• _ACTIVITY_: Every entry in the following data should be output exactly.

Segment Start: TASK DATA

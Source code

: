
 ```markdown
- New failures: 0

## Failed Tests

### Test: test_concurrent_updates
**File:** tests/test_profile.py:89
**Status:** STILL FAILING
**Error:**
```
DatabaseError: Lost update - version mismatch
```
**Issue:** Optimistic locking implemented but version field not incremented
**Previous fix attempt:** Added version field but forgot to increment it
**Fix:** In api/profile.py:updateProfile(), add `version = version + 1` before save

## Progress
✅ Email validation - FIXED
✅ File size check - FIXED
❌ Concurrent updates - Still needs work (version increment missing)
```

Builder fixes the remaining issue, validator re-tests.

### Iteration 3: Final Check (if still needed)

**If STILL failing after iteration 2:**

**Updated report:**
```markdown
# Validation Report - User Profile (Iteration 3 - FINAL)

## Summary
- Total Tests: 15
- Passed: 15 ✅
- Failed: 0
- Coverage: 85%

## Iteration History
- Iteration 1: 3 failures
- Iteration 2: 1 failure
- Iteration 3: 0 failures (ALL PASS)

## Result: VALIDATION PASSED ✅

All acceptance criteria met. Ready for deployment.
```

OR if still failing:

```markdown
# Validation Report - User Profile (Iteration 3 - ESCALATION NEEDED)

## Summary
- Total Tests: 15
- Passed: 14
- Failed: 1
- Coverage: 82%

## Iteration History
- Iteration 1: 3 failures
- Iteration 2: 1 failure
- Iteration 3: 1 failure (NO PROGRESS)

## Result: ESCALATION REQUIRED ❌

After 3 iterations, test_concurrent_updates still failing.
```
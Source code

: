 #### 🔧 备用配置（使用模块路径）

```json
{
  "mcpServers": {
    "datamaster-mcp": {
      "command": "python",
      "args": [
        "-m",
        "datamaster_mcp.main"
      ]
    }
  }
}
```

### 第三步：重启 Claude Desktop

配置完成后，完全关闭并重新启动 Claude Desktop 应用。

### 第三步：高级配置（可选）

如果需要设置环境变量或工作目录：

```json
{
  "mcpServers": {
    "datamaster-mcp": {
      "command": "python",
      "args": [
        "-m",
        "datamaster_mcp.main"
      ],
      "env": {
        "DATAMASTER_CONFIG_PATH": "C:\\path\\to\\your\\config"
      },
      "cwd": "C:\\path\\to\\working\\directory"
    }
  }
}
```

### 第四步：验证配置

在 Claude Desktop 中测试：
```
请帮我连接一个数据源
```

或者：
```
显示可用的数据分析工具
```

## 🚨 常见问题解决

Segment End: TASK DATA

• _ANSWER AREA_:
Source code

:
 ```markdown
- New failures: 0

## Failed Tests

### Test: test_concurrent_updates
**File:** tests/test_profile.py:89
**Status:** STILL FAILING
**Error:**
```
DatabaseError: Lost update - version mismatch
```
**Issue:** Optimistic locking implemented but version field not incremented
**Previous fix attempt:** Added version field but forgot to increment it
**Fix:** In api/profile.py:updateProfile(), add `version = version + 1` before save

## Progress
✅ Email validation - FIXED
✅ File size check - FIXED
❌ Concurrent updates - Still needs work (version increment missing)
```

Builder fixes the remaining issue, validator re-tests.

### Iteration 3: Final Check (if still needed)

**If STILL failing after iteration 2:**

**Updated report:**
```markdown
# Validation Report - User Profile (Iteration 3 - FINAL)

## Summary
- Total Tests: 15
- Passed: 15 ✅
- Failed: 0
- Coverage: 85%

## Iteration History
- Iteration 1: 3 failures
- Iteration 2: 1 failure
- Iteration 3: 0 failures (ALL PASS)

## Result: VALIDATION PASSED ✅

All acceptance criteria met. Ready for deployment.
```

OR if still failing:

```markdown
# Validation Report - User Profile (Iteration 3 - ESCALATION NEEDED)

## Summary
- Total Tests: 15
- Passed: 14
- Failed: 1
- Coverage: 82%

## Iteration History
- Iteration 1: 3 failures
- Iteration 2: 1 failure
- Iteration 3: 1 failure (NO PROGRESS)

## Result: ESCALATION REQUIRED ❌

After 3 iterations, test_concurrent_updates still failing.
```
Source code

: #### 🔧 备用配置（使用模块路径）

```json
{
  "mcpServers": {
    "datamaster-mcp": {
      "command": "python",
      "args": [
        "-m",
        "datamaster_mcp.main"
      ]
    }
  }
}
```

### 第三步：重启 Claude Desktop

配置完成后，完全关闭并重新启动 Claude Desktop 应用。

### 第三步：高级配置（可选）

如果需要设置环境变量或工作目录：

```json
{
  "mcpServers": {
    "datamaster-mcp": {
      "command": "python",
      "args": [
        "-m",
        "datamaster_mcp.main"
      ],
      "env": {
        "DATAMASTER_CONFIG_PATH": "C:\\path\\to\\your\\config"
      },
      "cwd": "C:\\path\\to\\working\\directory"
    }
  }
}
```

### 第四步：验证配置

在 Claude Desktop 中测试：
```
请帮我连接一个数据源
```

或者：
```
显示可用的数据分析工具
```

## 🚨 常见问题解决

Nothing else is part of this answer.